WHAT THE TASK REQUIRES: Return every record below exactly as written, but leave out the pictures.

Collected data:
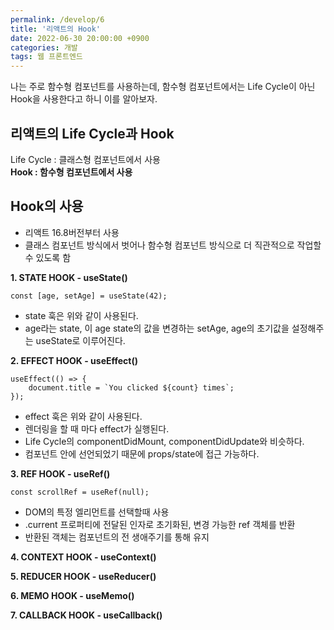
 ```yaml
---
permalink: /develop/6
title: '리액트의 Hook'
date: 2022-06-30 20:00:00 +0900
categories: 개발
tags: 웹 프론트엔드
---
```


나는 주로 함수형 컴포넌트를 사용하는데, 함수형 컴포넌트에서는 Life Cycle이 아닌 Hook을 사용한다고 하니 이를 알아보자.

## 리액트의 Life Cycle과 Hook

Life Cycle : 클래스형 컴포넌트에서 사용  
**Hook : 함수형 컴포넌트에서 사용**

## Hook의 사용

- 리액트 16.8버전부터 사용
- 클래스 컴포넌트 방식에서 벗어나 함수형 컴포넌트 방식으로 더 직관적으로 작업할 수 있도록 함

**1. STATE HOOK - useState()**

```
const [age, setAge] = useState(42);
```

- state 훅은 위와 같이 사용된다.
- age라는 state, 이 age state의 값을 변경하는 setAge, age의 초기값을 설정해주는 useState로 이루어진다.

**2. EFFECT HOOK - useEffect()**

```
useEffect(() => {
    document.title = `You clicked ${count} times`;
});
```

- effect 훅은 위와 같이 사용된다.
- 렌더링을 할 때 마다 effect가 실행된다.
- Life Cycle의 componentDidMount, componentDidUpdate와 비슷하다.
- 컴포넌트 안에 선언되었기 때문에 props/state에 접근 가능하다.

**3. REF HOOK - useRef()**

```
const scrollRef = useRef(null);
```

- DOM의 특정 엘리먼트를 선택할때 사용
- .current 프로퍼티에 전달된 인자로 초기화된, 변경 가능한 ref 객체를 반환
- 반환된 객체는 컴포넌트의 전 생애주기를 통해 유지

**4. CONTEXT HOOK - useContext()**

**5. REDUCER HOOK - useReducer()**

**6. MEMO HOOK - useMemo()**

**7. CALLBACK HOOK - useCallback()**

EXPECTED OUTPUT:
 ```yaml
---
permalink: /develop/6
title: '리액트의 Hook'
date: 2022-06-30 20:00:00 +0900
categories: 개발
tags: 웹 프론트엔드
---
```


나는 주로 함수형 컴포넌트를 사용하는데, 함수형 컴포넌트에서는 Life Cycle이 아닌 Hook을 사용한다고 하니 이를 알아보자.

## 리액트의 Life Cycle과 Hook

Life Cycle : 클래스형 컴포넌트에서 사용  
**Hook : 함수형 컴포넌트에서 사용**

## Hook의 사용

- 리액트 16.8버전부터 사용
- 클래스 컴포넌트 방식에서 벗어나 함수형 컴포넌트 방식으로 더 직관적으로 작업할 수 있도록 함

**1. STATE HOOK - useState()**

```
const [age, setAge] = useState(42);
```

- state 훅은 위와 같이 사용된다.
- age라는 state, 이 age state의 값을 변경하는 setAge, age의 초기값을 설정해주는 useState로 이루어진다.

**2. EFFECT HOOK - useEffect()**

```
useEffect(() => {
    document.title = `You clicked ${count} times`;
});
```

- effect 훅은 위와 같이 사용된다.
- 렌더링을 할 때 마다 effect가 실행된다.
- Life Cycle의 componentDidMount, componentDidUpdate와 비슷하다.
- 컴포넌트 안에 선언되었기 때문에 props/state에 접근 가능하다.

**3. REF HOOK - useRef()**

```
const scrollRef = useRef(null);
```

- DOM의 특정 엘리먼트를 선택할때 사용
- .current 프로퍼티에 전달된 인자로 초기화된, 변경 가능한 ref 객체를 반환
- 반환된 객체는 컴포넌트의 전 생애주기를 통해 유지

**4. CONTEXT HOOK - useContext()**

**5. REDUCER HOOK - useReducer()**

**6. MEMO HOOK - useMemo()**

**7. CALLBACK HOOK - useCallback()**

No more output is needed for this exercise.